__EXERCISE PROMPT__. For the records below, print the lines from the line with "20. Exáudi me, Dómine, quóniam" through the line with "21. Et ne avértas" exactly as written; include both end lines and exclude the rest.

__DATA FOR THIS TASK__.

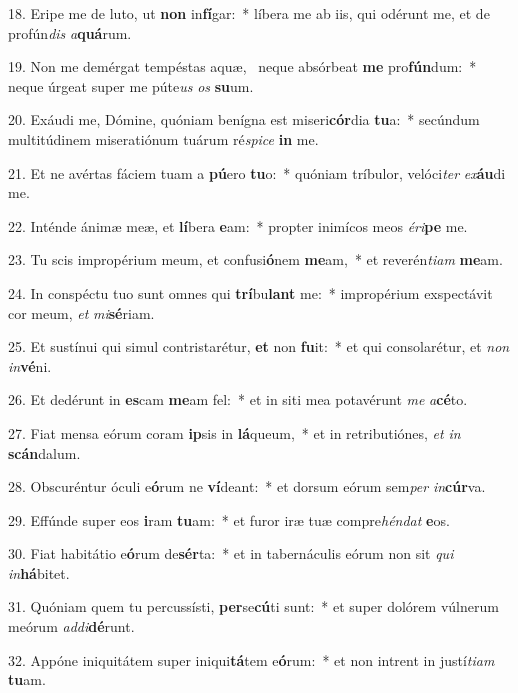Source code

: 18. Eripe me de luto, ut \textbf{non} in\textbf{fí}gar:~*  líbera me ab iis, qui odérunt me, et de profún\textit{dis} \textit{a}\textbf{quá}rum.\

19. Non me demérgat tempéstas aquæ, \dag\  neque absórbeat \textbf{me} pro\textbf{fún}dum:~*  neque úrgeat super me púte\textit{us} \textit{os} \textbf{su}um.\

20. Exáudi me, Dómine, quóniam benígna est miseri\textbf{cór}dia \textbf{tu}a:~*  secúndum multitúdinem miseratiónum tuárum ré\textit{spi}\textit{ce} \textbf{in} me.\

21. Et ne avértas fáciem tuam a \textbf{pú}ero \textbf{tu}o:~*  quóniam tríbulor, velóci\textit{ter} \textit{ex}\textbf{áu}di me.\

22. Inténde ánimæ meæ, et \textbf{lí}bera \textbf{e}am:~*  propter inimícos meos \textit{é}\textit{ri}\textbf{pe} me.\

23. Tu scis impropérium meum, et confusi\textbf{ó}nem \textbf{me}am,~*  et reverén\textit{ti}\textit{am} \textbf{me}am.\

24. In conspéctu tuo sunt omnes qui \textbf{trí}bu\textbf{lant} me:~*  impropérium exspectávit cor meum, \textit{et} \textit{mi}\textbf{sé}riam.\

25. Et sustínui qui simul contristarétur, \textbf{et} non \textbf{fu}it:~*  et qui consolarétur, et \textit{non} \textit{in}\textbf{vé}ni.\

26. Et dedérunt in \textbf{es}cam \textbf{me}am fel:~*  et in siti mea potavérunt \textit{me} \textit{a}\textbf{cé}to.\

27. Fiat mensa eórum coram \textbf{ip}sis in \textbf{lá}queum,~*  et in retributiónes, \textit{et} \textit{in} \textbf{scán}dalum.\

28. Obscuréntur óculi e\textbf{ó}rum ne \textbf{ví}deant:~*  et dorsum eórum sem\textit{per} \textit{in}\textbf{cúr}va.\

29. Effúnde super eos \textbf{i}ram \textbf{tu}am:~*  et furor iræ tuæ compre\textit{hén}\textit{dat} \textbf{e}os.\

30. Fiat habitátio e\textbf{ó}rum de\textbf{sér}ta:~*  et in tabernáculis eórum non sit \textit{qui} \textit{in}\textbf{há}bitet.\

31. Quóniam quem tu percussísti, \textbf{per}se\textbf{cú}ti sunt:~*  et super dolórem vúlnerum meórum \textit{ad}\textit{di}\textbf{dé}runt.\

32. Appóne iniquitátem super iniqui\textbf{tá}tem e\textbf{ó}rum:~*  et non intrent in justí\textit{ti}\textit{am} \textbf{tu}am.\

__ANSWER TO THE EXERCISE__.
20. Exáudi me, Dómine, quóniam benígna est miseri\textbf{cór}dia \textbf{tu}a:~*  secúndum multitúdinem miseratiónum tuárum ré\textit{spi}\textit{ce} \textbf{in} me.\

21. Et ne avértas fáciem tuam a \textbf{pú}ero \textbf{tu}o:~*  quóniam tríbulor, velóci\textit{ter} \textit{ex}\textbf{áu}di me.\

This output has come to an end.